A vida deste juiz, hoje com 67 anos, seria normal, não fosse estar sustentada numa mentira. Em algumas mentiras.
Edward Lancelot Dodd Canterbury Caterham Wickfield sempre disse que era neto de um magistrado inglês, membro de uma família aristocrática e que viveu até aos 25 anos em Inglaterra. Mas não, não viveu até aos 25 anos em Inglaterra, não é membro de uma família aristocrática, não é neto de um magistrado inglês e nem sequer se chama Edward Lancelot Dodd Canterbury Caterham Wickfield – o nome do juiz é José Eduardo Franco dos Reis, filho de outro José e da dona Vitalina.
Conta o portal G1 que, ao tentar renovar o bilhete de identidade brasileiro, em outubro de 2024, numa espécie de Loja do Cidadão de São Paulo, foi descoberto, investigado pela polícia civil e denunciado pelo Ministério Público por falsidade ideológica e uso de documento falso.
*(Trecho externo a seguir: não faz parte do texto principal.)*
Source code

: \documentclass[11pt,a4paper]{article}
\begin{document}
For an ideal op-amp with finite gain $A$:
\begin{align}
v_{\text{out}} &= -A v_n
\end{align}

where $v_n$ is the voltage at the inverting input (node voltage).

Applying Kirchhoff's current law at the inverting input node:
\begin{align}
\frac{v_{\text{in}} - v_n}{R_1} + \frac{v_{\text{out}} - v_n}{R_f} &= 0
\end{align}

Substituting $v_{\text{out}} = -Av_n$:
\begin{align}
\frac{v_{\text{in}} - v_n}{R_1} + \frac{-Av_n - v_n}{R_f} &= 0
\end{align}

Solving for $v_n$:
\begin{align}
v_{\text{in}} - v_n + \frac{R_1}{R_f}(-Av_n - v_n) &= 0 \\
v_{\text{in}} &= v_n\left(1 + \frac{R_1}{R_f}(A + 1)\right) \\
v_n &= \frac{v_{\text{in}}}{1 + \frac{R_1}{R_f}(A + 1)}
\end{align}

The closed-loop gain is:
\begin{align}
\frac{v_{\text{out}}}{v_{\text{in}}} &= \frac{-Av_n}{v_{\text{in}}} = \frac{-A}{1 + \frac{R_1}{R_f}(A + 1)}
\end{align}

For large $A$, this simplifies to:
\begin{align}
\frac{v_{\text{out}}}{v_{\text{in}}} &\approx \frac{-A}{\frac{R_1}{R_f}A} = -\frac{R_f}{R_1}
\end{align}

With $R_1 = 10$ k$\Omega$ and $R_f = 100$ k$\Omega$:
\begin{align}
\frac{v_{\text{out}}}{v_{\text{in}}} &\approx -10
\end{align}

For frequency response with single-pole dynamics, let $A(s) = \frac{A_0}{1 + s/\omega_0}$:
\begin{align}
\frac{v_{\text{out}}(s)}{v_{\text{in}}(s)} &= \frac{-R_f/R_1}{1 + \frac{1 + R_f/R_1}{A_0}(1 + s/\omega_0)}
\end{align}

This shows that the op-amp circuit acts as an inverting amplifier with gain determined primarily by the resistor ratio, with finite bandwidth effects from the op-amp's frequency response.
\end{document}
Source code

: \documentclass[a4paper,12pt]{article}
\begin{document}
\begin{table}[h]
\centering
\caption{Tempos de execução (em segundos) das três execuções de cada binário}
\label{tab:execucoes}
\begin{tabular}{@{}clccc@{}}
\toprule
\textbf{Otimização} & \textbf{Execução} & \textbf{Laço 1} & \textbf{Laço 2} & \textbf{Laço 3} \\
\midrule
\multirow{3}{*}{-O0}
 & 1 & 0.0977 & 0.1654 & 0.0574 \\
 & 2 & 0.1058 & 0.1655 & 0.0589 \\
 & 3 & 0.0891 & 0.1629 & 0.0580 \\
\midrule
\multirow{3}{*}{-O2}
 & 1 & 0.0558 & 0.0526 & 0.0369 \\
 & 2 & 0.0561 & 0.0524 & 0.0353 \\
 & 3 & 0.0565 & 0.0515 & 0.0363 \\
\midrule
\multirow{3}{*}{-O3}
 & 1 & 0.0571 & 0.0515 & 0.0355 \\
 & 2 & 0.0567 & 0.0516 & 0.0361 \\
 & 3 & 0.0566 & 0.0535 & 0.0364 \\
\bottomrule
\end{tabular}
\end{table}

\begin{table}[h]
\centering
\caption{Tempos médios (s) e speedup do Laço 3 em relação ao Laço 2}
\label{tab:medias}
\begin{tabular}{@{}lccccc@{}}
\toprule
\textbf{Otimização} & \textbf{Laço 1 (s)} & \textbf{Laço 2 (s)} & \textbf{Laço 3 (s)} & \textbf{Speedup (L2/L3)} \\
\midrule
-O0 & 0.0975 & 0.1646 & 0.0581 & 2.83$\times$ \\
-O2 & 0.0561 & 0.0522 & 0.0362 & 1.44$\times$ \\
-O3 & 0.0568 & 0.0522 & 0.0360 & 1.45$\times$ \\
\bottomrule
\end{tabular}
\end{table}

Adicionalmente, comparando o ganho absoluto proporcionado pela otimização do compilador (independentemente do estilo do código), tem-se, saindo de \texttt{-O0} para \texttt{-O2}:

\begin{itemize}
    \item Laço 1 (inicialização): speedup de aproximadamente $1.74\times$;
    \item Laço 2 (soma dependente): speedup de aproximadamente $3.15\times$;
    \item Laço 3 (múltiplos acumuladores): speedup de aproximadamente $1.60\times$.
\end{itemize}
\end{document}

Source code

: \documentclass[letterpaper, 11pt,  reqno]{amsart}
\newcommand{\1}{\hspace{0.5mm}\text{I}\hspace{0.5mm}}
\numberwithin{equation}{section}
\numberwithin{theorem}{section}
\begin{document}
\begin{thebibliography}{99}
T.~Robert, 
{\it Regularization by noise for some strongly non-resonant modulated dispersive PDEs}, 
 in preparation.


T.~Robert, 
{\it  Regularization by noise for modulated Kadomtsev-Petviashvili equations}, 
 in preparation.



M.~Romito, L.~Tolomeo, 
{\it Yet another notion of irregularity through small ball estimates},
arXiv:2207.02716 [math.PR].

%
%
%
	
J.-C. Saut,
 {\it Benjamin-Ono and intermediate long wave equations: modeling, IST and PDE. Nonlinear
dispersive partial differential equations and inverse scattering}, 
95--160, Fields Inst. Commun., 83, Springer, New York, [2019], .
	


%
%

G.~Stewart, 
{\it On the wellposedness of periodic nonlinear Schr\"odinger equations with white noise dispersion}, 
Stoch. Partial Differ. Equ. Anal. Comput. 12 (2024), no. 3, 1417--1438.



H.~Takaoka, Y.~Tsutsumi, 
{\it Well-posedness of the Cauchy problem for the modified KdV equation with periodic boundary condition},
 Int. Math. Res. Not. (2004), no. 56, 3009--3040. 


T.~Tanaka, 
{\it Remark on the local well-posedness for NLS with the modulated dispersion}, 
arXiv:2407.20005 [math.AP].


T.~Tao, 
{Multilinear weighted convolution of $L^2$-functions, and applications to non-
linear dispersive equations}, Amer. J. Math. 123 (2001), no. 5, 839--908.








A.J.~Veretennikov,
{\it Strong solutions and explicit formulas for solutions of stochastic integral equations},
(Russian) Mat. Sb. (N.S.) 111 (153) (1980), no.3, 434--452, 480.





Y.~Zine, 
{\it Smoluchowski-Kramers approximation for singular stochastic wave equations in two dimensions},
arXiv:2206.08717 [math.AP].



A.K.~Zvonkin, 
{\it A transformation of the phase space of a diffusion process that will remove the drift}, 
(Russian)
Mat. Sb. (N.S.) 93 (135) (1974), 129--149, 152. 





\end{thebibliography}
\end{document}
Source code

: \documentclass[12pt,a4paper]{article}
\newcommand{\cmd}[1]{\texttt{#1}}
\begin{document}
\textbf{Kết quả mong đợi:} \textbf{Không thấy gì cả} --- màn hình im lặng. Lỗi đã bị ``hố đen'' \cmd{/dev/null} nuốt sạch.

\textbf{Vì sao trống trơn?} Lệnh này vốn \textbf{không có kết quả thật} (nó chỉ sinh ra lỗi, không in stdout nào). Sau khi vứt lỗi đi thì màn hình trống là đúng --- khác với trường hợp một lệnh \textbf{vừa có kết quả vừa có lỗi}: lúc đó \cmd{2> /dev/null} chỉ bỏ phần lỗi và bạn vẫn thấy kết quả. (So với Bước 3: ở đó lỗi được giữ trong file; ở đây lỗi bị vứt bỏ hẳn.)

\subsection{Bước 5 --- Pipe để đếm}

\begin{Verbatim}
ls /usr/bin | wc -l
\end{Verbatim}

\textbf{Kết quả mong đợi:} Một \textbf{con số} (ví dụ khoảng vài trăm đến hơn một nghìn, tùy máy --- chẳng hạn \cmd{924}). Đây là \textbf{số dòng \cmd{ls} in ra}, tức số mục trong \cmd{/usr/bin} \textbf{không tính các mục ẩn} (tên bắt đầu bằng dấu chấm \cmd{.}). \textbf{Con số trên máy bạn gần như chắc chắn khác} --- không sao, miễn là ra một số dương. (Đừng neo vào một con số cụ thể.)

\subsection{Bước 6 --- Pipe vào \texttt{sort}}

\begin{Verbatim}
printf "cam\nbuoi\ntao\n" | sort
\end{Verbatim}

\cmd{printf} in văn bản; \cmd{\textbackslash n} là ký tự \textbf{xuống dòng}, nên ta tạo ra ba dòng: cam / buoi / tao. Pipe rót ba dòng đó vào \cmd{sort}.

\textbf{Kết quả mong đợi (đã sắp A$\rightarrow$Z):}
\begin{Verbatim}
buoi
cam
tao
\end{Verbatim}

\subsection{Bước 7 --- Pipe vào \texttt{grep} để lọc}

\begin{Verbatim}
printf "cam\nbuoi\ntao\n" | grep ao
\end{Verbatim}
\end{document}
Documento não, documentos. O mister Wickfield, ou senhor Reis, começou por falsificar a certidão de nascimento, depois um certificado de dispensa do Exército, a seguir uma carteira de funcionário público, mais o cartão da previdência social, “beneficiando-se da falta de materiais gráficos de segurança à época”, disse o promotor Maurício Salvadori.
A promotoria pediu medidas cautelares alternativas à prisão, como a entrega do passaporte e a proibição de se ausentar da cidade onde mora. À polícia, José Reis disse que Edward Wickfield não passa de um irmão gémeo dele... uma versão repleta de inconsistências.
A questão que se coloca agora é se as sentenças proferidas pelo juiz Wickfield, que afinal era juiz Reis, são válidas. Especialistas em direito ouvidos pelo jornal O Globo não acreditam que alguma das decisões do magistrado ao longo da carreira sejam anuladas – mas admitem que qualquer um dos sentenciados possa pedir a nulidade de qualquer sentença, podendo gerar imbróglios jurídicos.